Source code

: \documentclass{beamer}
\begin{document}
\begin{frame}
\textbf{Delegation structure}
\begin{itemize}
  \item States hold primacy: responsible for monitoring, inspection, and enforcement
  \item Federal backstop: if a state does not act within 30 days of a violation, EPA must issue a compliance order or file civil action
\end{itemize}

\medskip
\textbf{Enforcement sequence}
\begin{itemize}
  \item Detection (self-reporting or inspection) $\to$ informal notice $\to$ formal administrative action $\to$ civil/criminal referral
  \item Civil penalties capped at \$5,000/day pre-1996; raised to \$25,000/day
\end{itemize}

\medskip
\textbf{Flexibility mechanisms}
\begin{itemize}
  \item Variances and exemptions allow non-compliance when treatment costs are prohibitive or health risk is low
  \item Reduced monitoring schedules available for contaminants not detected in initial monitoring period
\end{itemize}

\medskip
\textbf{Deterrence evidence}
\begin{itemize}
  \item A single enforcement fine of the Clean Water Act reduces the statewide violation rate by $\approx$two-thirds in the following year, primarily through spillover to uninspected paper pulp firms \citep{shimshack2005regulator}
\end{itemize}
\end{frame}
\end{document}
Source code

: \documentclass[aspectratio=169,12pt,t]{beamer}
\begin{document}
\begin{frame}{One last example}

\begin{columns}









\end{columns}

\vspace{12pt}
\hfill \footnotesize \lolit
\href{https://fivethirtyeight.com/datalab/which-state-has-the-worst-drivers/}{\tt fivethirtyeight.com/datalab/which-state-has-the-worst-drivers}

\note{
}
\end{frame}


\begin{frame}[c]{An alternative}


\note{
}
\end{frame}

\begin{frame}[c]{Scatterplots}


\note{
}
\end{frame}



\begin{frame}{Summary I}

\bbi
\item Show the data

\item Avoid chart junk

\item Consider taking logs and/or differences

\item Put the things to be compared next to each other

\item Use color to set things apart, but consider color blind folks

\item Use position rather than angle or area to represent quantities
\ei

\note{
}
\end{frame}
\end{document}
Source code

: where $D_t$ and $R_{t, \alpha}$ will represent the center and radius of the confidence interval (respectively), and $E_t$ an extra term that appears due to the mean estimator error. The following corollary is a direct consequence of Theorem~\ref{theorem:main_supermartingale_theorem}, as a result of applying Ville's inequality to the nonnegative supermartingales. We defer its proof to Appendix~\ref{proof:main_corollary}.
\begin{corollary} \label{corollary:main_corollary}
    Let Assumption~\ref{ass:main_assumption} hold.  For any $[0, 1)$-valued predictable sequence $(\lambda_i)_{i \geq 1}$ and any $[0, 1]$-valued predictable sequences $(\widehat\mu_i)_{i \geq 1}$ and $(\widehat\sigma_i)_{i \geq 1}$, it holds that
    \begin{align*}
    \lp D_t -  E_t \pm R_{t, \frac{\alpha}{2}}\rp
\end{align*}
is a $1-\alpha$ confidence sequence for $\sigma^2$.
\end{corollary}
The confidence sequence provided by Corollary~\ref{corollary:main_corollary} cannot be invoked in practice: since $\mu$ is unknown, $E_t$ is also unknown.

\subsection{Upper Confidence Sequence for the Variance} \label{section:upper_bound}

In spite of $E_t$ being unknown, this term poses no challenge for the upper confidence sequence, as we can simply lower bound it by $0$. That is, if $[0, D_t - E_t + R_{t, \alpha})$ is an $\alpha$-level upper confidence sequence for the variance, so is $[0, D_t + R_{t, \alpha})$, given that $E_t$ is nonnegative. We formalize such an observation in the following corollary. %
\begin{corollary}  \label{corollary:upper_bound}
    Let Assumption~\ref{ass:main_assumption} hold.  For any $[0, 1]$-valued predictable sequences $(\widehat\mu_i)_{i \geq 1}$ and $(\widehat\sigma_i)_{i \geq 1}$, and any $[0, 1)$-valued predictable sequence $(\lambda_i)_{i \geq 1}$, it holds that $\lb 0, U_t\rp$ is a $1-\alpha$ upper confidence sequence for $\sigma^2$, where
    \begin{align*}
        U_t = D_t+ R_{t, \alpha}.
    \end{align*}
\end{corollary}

::::

## DESCRIPTION OF THE TASK
Only a number is expected in reply: how many lines of the entries hold the word "action"?

## TASK SOLUTION
2